[SUPPLIED MATERIAL Boundary: Start]
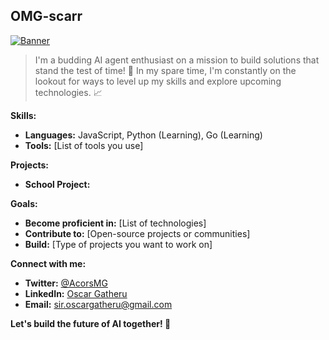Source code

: ## OMG-scarr

[![Banner](https://media.giphy.com/media/v1.Y2lkPTc5MGI3NjExamQ1YmUzeXNjZTV4Znh0cHdrdjl5NG9mNnBicGF1Mm5la29zbmlhbiZlcD12MV9naWZzX3NlYXJjaCZjdD1n/qJzZ4APiDZQuJDY7vh/giphy.gif)](https://media.giphy.com/media/v1.Y2lkPTc5MGI3NjExamQ1YmUzeXNjZTV4Znh0cHdrdjl5NG9mNnBicGF1Mm5la29zbmlhbiZlcD12MV9naWZzX3NlYXJjaCZjdD1n/)

> I'm a budding AI agent enthusiast on a mission to build solutions that stand the test of time!  🧠  In my spare time, I'm constantly on the lookout for ways to level up my skills and explore upcoming technologies.  📈

**Skills:**

* **Languages:** JavaScript, Python (Learning), Go (Learning)
* **Tools:** [List of tools you use]

**Projects:**

* **School Project:** 

**Goals:**

* **Become proficient in:** [List of technologies]
* **Contribute to:** [Open-source projects or communities]
* **Build:** [Type of projects you want to work on]

**Connect with me:**

* **Twitter:** [@AcorsMG](https://twitter.com/AcorsMG)
* **LinkedIn:** [Oscar Gatheru](https://www.linkedin.com/in/oscar-gatheru/)
* **Email:** sir.oscargatheru@gmail.com

**Let's build the future of AI together! 🚀**
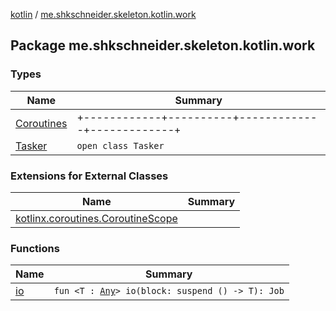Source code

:[kotlin](../index.md) / [me.shkschneider.skeleton.kotlin.work](./index.md)

## Package me.shkschneider.skeleton.kotlin.work

### Types

| Name | Summary |
|---|---|
| [Coroutines](-coroutines/index.md) | +------------+----------+-------------+-------------+ | state      | isActive | isCompleted | isCancelled | +------------+----------+-------------+-------------+ | new        | false    | false       | false       | | active     | true     | false       | false       | | completing | true     | false       | false       | | cancelling | false    | false       | true        | | cancelled  | false    | true        | true        | | completed  | false    | true        | false       | +------------+----------+-------------+-------------+`object Coroutines` |
| [Tasker](-tasker/index.md) | `open class Tasker` |

### Extensions for External Classes

| Name | Summary |
|---|---|
| [kotlinx.coroutines.CoroutineScope](kotlinx.coroutines.-coroutine-scope/index.md) |  |

### Functions

| Name | Summary |
|---|---|
| [io](io.md) | `fun <T : `[`Any`](https://kotlinlang.org/api/latest/jvm/stdlib/kotlin/-any/index.html)`> io(block: suspend () -> T): Job` |
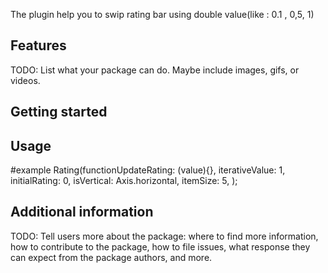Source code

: <!--
This README describes the package. If you publish this package to pub.dev,
this README's contents appear on the landing page for your package.

For information about how to write a good package README, see the guide for
[writing package pages](https://dart.dev/guides/libraries/writing-package-pages).

For general information about developing packages, see the Dart guide for
[creating packages](https://dart.dev/guides/libraries/create-library-packages)
and the Flutter guide for
[developing packages and plugins](https://flutter.dev/developing-packages).
-->

The plugin help you to swip rating bar using double value(like : 0.1 , 0,5, 1)


## Features

TODO: List what your package can do. Maybe include images, gifs, or videos.

## Getting started

## Usage

#example
Rating(functionUpdateRating: (value){},
            iterativeValue: 1,
              initialRating: 0,
              isVertical: Axis.horizontal,
              itemSize: 5,
            );
            

## Additional information

TODO: Tell users more about the package: where to find more information, how to
contribute to the package, how to file issues, what response they can expect
from the package authors, and more.
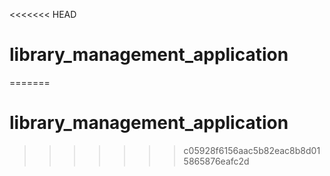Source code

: <<<<<<< HEAD
# library_management_application
=======
# library_management_application
>>>>>>> c05928f6156aac5b82eac8b8d015865876eafc2d
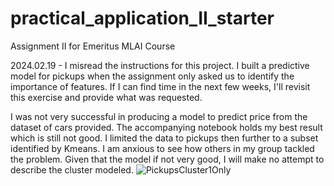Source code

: # practical_application_II_starter
Assignment II for Emeritus MLAI Course

2024.02.19 - I misread the instructions for this project.  I built a predictive model for pickups when the assignment only asked us to identify the importance of features.  If I can find time in the next few weeks, I'll revisit this exercise and provide what was requested.

I was not very successful in producing a model to predict price from the dataset of cars provided.  The accompanying notebook holds my best result which is still not good.  I limited the data to pickups then further to a subset identified by Kmeans.  I am anxious to see how others in my group tackled the problem.  Given that the model if not very good, I will make no attempt to describe the cluster modeled.
![PickupsCluster1Only](https://github.com/rickhiggs/practical_application_II_starter/assets/153467971/fd6eece8-00f9-4169-bb61-47d123c833fc)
[SUPPLIED MATERIAL Boundary: End]
Pick out, from the lines above, every one that contains the string "List".

* **Tools:** [List of tools you use]
* **Become proficient in:** [List of technologies]
TODO: List what your package can do. Maybe include images, gifs, or videos.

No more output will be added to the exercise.